Source texts of formatted documents
⁂

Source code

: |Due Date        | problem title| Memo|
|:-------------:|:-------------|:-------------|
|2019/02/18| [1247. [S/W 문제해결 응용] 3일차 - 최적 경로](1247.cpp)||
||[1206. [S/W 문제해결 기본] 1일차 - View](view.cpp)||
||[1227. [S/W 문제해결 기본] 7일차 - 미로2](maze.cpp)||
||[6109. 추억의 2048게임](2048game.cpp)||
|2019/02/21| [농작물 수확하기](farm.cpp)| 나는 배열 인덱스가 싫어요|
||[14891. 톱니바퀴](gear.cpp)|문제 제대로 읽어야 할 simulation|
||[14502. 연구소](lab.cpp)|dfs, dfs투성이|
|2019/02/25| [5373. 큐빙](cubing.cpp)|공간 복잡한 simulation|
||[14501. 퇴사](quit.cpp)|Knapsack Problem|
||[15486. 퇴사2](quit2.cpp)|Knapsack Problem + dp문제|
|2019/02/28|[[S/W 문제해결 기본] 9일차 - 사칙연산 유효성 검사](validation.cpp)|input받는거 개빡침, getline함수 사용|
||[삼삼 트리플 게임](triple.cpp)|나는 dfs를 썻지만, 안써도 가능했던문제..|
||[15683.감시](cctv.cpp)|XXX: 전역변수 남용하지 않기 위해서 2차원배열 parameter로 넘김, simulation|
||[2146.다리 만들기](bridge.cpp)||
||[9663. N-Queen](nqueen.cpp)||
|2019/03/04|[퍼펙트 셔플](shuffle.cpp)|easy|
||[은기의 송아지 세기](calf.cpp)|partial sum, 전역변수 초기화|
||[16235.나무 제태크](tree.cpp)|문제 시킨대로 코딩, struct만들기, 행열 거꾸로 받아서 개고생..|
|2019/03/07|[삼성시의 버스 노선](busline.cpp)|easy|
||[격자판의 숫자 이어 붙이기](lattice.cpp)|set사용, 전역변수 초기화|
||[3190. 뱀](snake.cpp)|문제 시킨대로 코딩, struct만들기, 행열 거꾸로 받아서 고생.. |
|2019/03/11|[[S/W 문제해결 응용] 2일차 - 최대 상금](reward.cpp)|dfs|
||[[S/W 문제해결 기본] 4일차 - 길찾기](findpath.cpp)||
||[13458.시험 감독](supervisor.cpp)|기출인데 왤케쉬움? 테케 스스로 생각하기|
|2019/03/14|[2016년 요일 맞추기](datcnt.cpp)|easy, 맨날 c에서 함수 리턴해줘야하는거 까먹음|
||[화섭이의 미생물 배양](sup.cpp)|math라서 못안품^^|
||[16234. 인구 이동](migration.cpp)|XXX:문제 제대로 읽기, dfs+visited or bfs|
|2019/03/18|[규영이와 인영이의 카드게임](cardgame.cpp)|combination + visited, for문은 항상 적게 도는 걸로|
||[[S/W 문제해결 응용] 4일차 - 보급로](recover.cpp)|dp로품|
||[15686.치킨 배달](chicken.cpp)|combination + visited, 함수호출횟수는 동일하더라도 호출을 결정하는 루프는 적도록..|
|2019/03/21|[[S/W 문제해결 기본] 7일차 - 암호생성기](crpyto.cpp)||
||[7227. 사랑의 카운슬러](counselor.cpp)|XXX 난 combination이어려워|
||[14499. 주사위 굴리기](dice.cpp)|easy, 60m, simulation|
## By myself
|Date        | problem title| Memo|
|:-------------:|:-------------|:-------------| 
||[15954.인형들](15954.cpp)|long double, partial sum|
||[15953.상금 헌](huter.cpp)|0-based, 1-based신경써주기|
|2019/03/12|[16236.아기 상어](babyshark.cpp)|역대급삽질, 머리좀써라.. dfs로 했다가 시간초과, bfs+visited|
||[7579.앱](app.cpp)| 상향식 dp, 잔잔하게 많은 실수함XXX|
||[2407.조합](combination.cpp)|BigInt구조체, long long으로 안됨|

⁂

**Task goal**
Filter the data above, keeping only lines that include the string "Memo".

**Solved exercise**
: |Due Date        | problem title| Memo|
|Date        | problem title| Memo|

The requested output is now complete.